Richard Rieser (pictured below left), UKDHM coordinator, said the “fundamental” change in the government’s disability strategy is to move from “disability as a problem in the person” to a problem in society.

He said that all major political parties are paying “lip service” to the social model of disability and that the way to change this is through “strengthening the disability movement”.

He said oppression is “deeply ingrained in our society, so when something goes wrong, like the COVID crisis, the cracks emerge and we are seen as a life that is not worth living,” which is what is in the government’s “eugenic approach” while was seen the pandemic.

He said the UNCRPD’s human rights values ​​need to be “anchored in society as a whole” and urged Labor “to take a strong position on this matter”.

He said the annual UKDHM started in 2010 because the organizations that supported it realized that the conservatively-led coalition would “take back the small gains we had made over the past few years”.

He pointed out that the Disability Discrimination Act (DDA), which celebrated its 25th anniversary last month, was called a “leaky sieve rather than a civil rights law” at the time.

He said it was clear that the Equal Opportunities Act, which included some but not all of the DDA and subsequent legal improvements to the original act, needed further development.

And he pointed out that more than four years ago a House of Lords committee recommended 55 improvements to the impact of the Equality Act on Disabled People that Labor should be considering.

Fazilet Hadi, policy director for Disability Rights UK (DR UK), said it was important that the strategy was not just a series of “incremental optimizations” or existing departmental guidelines that the government would “repackage as a strategy for the disabled.” .

She said, “I want it to take us to the next stage of our journey to an inclusive society for disabled people that we really belong to.”

She said the pandemic “put the spotlight on the inequalities we still face as disabled people” and gave the government “some really obvious clues about what needs to be changed”.

She said an engagement exercise by DR UK spawned a number of demands from disabled people, including stricter anti-discrimination legislation, funding for disabled people’s organizations (DPOs), proper co-production and engagement for disabled people, a new social security system that really gives us empowerment “Choice, Control and Connection” and a social security system that “enables us to thrive rather than punish”.

Svetlana Kotova (bottom right), Head of Campaigns and Justice at Inclusion London, said the disability strategy was needed to bring about “radical reform” and not just “tinker with the margins”.

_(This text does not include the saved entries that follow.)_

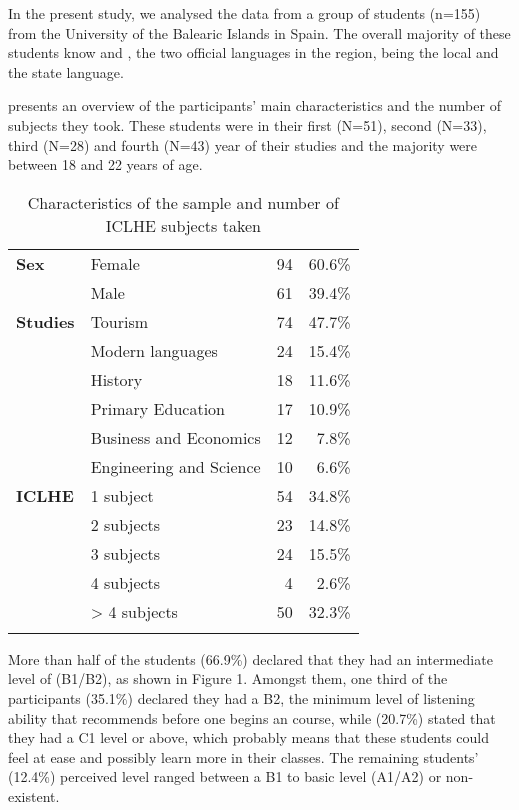 \documentclass[output=paper]{langsci/langscibook}
\begin{document}
In the present study, we analysed the data from a group of students (n=155) from the University of the Balearic Islands in Spain. The overall majority of these students know  and , the two official languages in the region,  being the local and  the state language. 



 presents an overview of the participants' main characteristics and the number of  subjects they took. These students were in their first (N=51), second (N=33), third (N=28) and fourth (N=43) year of their studies and the majority were between 18 and 22 years of age. 


\begin{table}
\caption{Characteristics of the sample and number of ICLHE subjects taken}
\label{tab:moratinos:1}

\begin{tabularx}{\textwidth}{lQrr}
\lsptoprule
{} & \\
 \midrule
 \textbf{Sex}  & Female & 94 & 60.6\%\\
& Male & 61 & 39.4\%\\
\tablevspace
 \textbf{Studies}  & Tourism & 74 & 47.7\%\\
& Modern languages & 24 & 15.4\%\\
& History & 18 & 11.6\%\\
& Primary Education & 17 & 10.9\%\\
& Business and Economics & 12 & 7.8\%\\
& Engineering and Science\par & 10 & 6.6\%\\
 \textbf{ICLHE}  & 1 subject & 54 & 34.8\%\\
& 2 subjects & 23 & 14.8\%\\
& 3 subjects & 24 & 15.5\%\\
& 4 subjects & 4 & 2.6\%\\
& > 4 subjects & 50 & 32.3\%\\
\lspbottomrule
\end{tabularx}
\end{table}

More than half of the students (66.9\%) declared that they had an intermediate level of  (B1/B2), as shown in Figure 1. Amongst them, one third of the participants (35.1\%) declared they had a B2, the minimum level of listening ability that \citet{Breeze2014} recommends before one begins an  course, while (20.7\%) stated that they had a C1 level or above, which probably means that these students could feel at ease and possibly learn more in their classes. The remaining students’ (12.4\%) perceived level ranged between a B1 to basic level (A1/A2) or non-existent. 
\end{document}
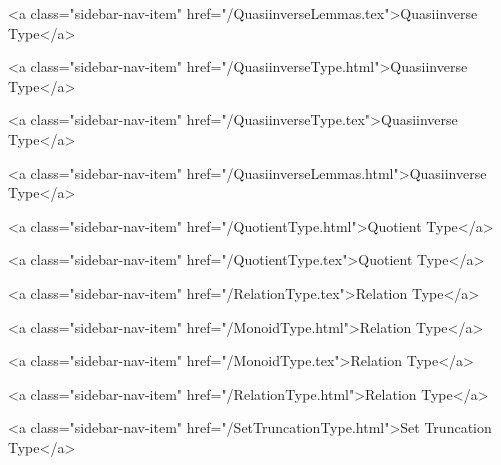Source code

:       
        
          <a class="sidebar-nav-item" href="/QuasiinverseLemmas.tex">Quasiinverse Type</a>
        
      
    
      
        
          <a class="sidebar-nav-item" href="/QuasiinverseType.html">Quasiinverse Type</a>
        
      
    
      
        
          <a class="sidebar-nav-item" href="/QuasiinverseType.tex">Quasiinverse Type</a>
        
      
    
      
        
          <a class="sidebar-nav-item" href="/QuasiinverseLemmas.html">Quasiinverse Type</a>
        
      
    
      
        
          <a class="sidebar-nav-item" href="/QuotientType.html">Quotient Type</a>
        
      
    
      
        
          <a class="sidebar-nav-item" href="/QuotientType.tex">Quotient Type</a>
        
      
    
      
        
          <a class="sidebar-nav-item" href="/RelationType.tex">Relation Type</a>
        
      
    
      
        
          <a class="sidebar-nav-item" href="/MonoidType.html">Relation Type</a>
        
      
    
      
        
          <a class="sidebar-nav-item" href="/MonoidType.tex">Relation Type</a>
        
      
    
      
        
          <a class="sidebar-nav-item" href="/RelationType.html">Relation Type</a>
        
      
    
      
        
          <a class="sidebar-nav-item" href="/SetTruncationType.html">Set Truncation Type</a>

She said there must be reforms to ensure that the equality law “works for us and that the enforcement burden is shifted from us as disabled people to regulators and public bodies”.

She said there must be a social security system that “recognizes the right to a decent standard of living and does not subject us as disabled people to a regime of punitive conditionality.”

Kotova also called for investment in data protection officers and “a radical reform of mental health and mental capacity laws so that people with mental health problems are not exposed to serious human rights abuses when they need assistance most”.

She advocated the introduction of a National Independent Living Support Service and a legal right to independent living in place of the current “oppressive, severely underfunded system” in which “a lot of money is wasted on helping institutions where people are at greater risk of abuse and their lives are at greater risk, as we saw with the COVID pandemic. “

Speaking to the meeting, Marsha de Cordova, a disabled MP and shadow minister for women and equality from Labor, said: “What is needed is a human rights response and approach.

“The benchmark for this must be the UNCRPD. The government claims it has a national disability strategy. To measure whether this is good enough, the standards and requirements set out in the UNCRPD must be met.

“I don’t have much hope and so Labor must lead the way.”

She said COVID-19 had “exposed and shed light on” the injustices, inequalities and hostilities that people with disabilities have faced in recent years.